9/11: crime or war? Whether crime or war, what level of investigation
should a government do and provide its people and other governments?
What level of investigation should the international community expect
before legitimizing or assisting use of military force?

These questions are particularly timely given that the chairs of the
9/11 Commission have recently stated, in so many words, that their
report is not based on reliable evidence.

http://www.nytimes.com/2008/01/02/opinion/02kean.html?_r=1&oref=slogin

Here is a full transcript in Japanese:

http://www.y-fujita.com/katsudou/20080110.php

Best,

Dwight Van Winkle

-----------------------------------------------------
Date Sun, 27 Jan 2008
Subject Re: Japanese opposition party asks whether 9/11 was crime or war

Re: Japanese opposition party asks whether 9/11 was crime or war

Oddly, the U.S. press, including the New York Times, and the European
press have often quoted Yukihisa Fujita.

http://news.google.com/archivesearch?hl=en&tab=wn&ned=us&q=%22yukihisa+f...

Not this time:

http://news.google.com/news?hl=en&tab=wn&ned=us&ie=UTF-8&q=yukihisa-fuji...

An Italian version of Fujita's presentation to the Japanese Diet is also
available, apparently based on the English version I sent earlier:

http://www.youtube.com/watch?v=eGaUcErLXC0

French and Spanish translations are also available, but from what I can
read they are based on an early English translation that was good but
incomplete.

http://www.voltairenet.org/article154482.html

http://www.voltairenet.org/article154639.html

Here's a German version - I gave some input to the translator on his
English version and it looks like my advice was taken.

http://www.youtube.com/watch?v=pALs03KPhTM

I of course cannot vouch for any of these translations other than the
English. My point in posting these is to show the international interest
in this event.

This story unfortunately appeared in the U.S. press in a letter to the
editor by a former lecturer at the University of Wisconson that was not
rehired because of his controversial views on 9/11:

http://www.madison.com/tct/opinion/letters/269331

His statement that Fujita "asked whether the Japanese police could
arrest George W. Bush for his complicity in 9/11" is false and
apparently based on an early article at a "conspiracy theory" website of
Alex Jones. It's too bad that the American press with resources and
journalistic standards did not report on this, with proper translation.

Mr. Fujita's only reference to President Bush was simple and reasonable:
given that 9/11 is a crime in which Japanese citizens died, and is also
the premise for Japanese participation in the "war on terror," should
the Japanese government rely only on statements by President Bush and
others that Al Qaeda and only Al Qaeda are responsible, or should the
Japanese government do a thorough investigation of its own.

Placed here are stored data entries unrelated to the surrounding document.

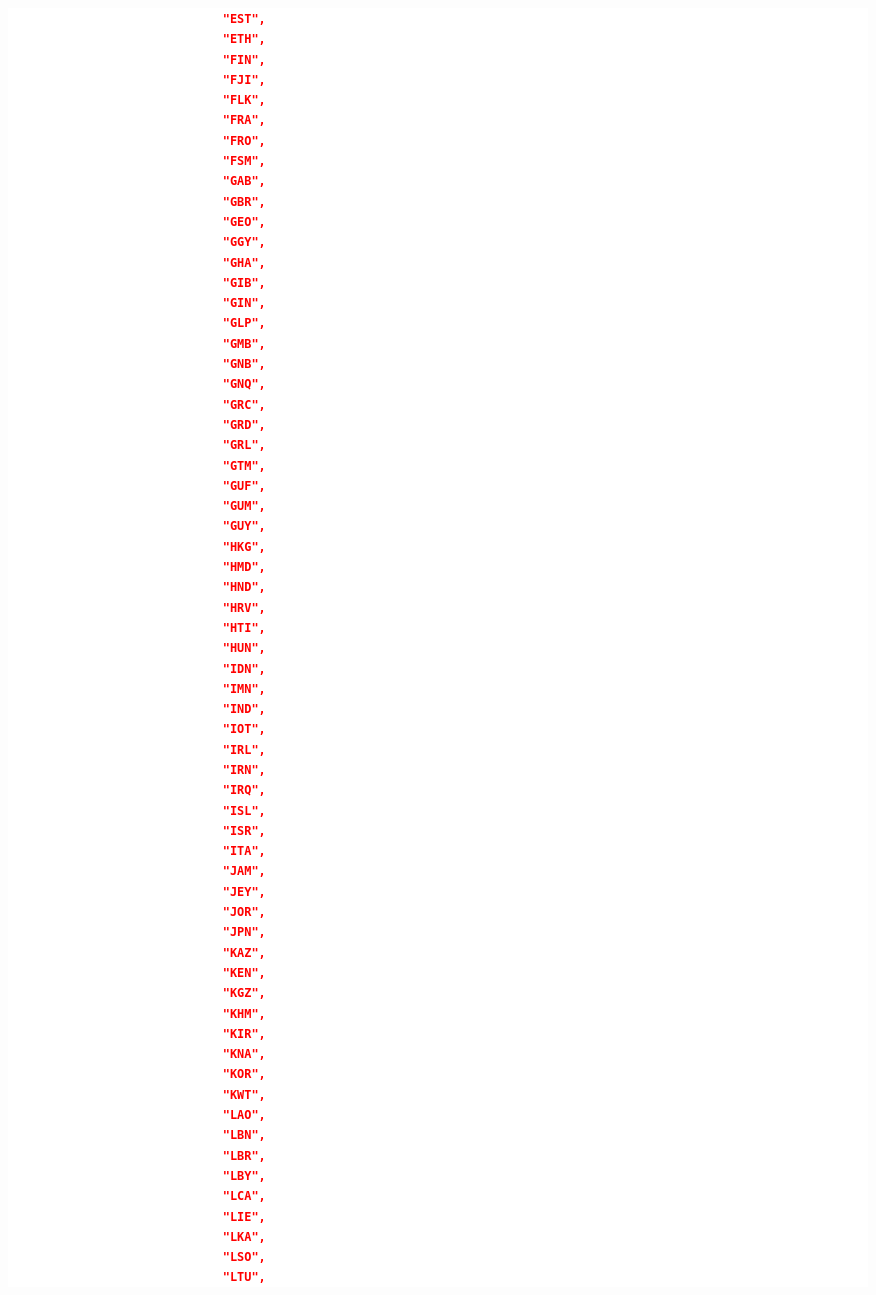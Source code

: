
 ```json
                              "EST",
                              "ETH",
                              "FIN",
                              "FJI",
                              "FLK",
                              "FRA",
                              "FRO",
                              "FSM",
                              "GAB",
                              "GBR",
                              "GEO",
                              "GGY",
                              "GHA",
                              "GIB",
                              "GIN",
                              "GLP",
                              "GMB",
                              "GNB",
                              "GNQ",
                              "GRC",
                              "GRD",
                              "GRL",
                              "GTM",
                              "GUF",
                              "GUM",
                              "GUY",
                              "HKG",
                              "HMD",
                              "HND",
                              "HRV",
                              "HTI",
                              "HUN",
                              "IDN",
                              "IMN",
                              "IND",
                              "IOT",
                              "IRL",
                              "IRN",
                              "IRQ",
                              "ISL",
                              "ISR",
                              "ITA",
                              "JAM",
                              "JEY",
                              "JOR",
                              "JPN",
                              "KAZ",
                              "KEN",
                              "KGZ",
                              "KHM",
                              "KIR",
                              "KNA",
                              "KOR",
                              "KWT",
                              "LAO",
                              "LBN",
                              "LBR",
                              "LBY",
                              "LCA",
                              "LIE",
                              "LKA",
                              "LSO",
                              "LTU",
```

Of course, if an international tribunal had been established, as the
president of the American Society of International Law recommended early
on, these questions might not have been raised six years later.

Anne Marie Slaughter, "Al-Qaeda Should Be Tried Before the World"; The
New York Times, November 17, 2001.

http://query.nytimes.com/gst/fullpage.html?res=9C00E4D7153BF934A25752C1A...

It's interesting that Professor Slaughter says in this article that the
defendants are "most likely Muslims." The United States had been
bombing Afghanistan for five weeks when this article was published, yet
Professor Slaughter could not say unequivocally that Muslims were
responsible for 9/11? I would be curious to know what she has learned
since then, especially since she invoked "Al Qaeda" in an April 2003
article in the Washington Post justifying the U.S. invasion of Iraq.

http://www.princeton.edu/~slaughtr/Commentary/WPChancetoReshapeUN.pdf

It seems to me that Elias Davidsson asks some quite reasonable questions
about 9/11 and international law:

http://www.aldeilis.net/english/index.php?option=com_content&task=view&i...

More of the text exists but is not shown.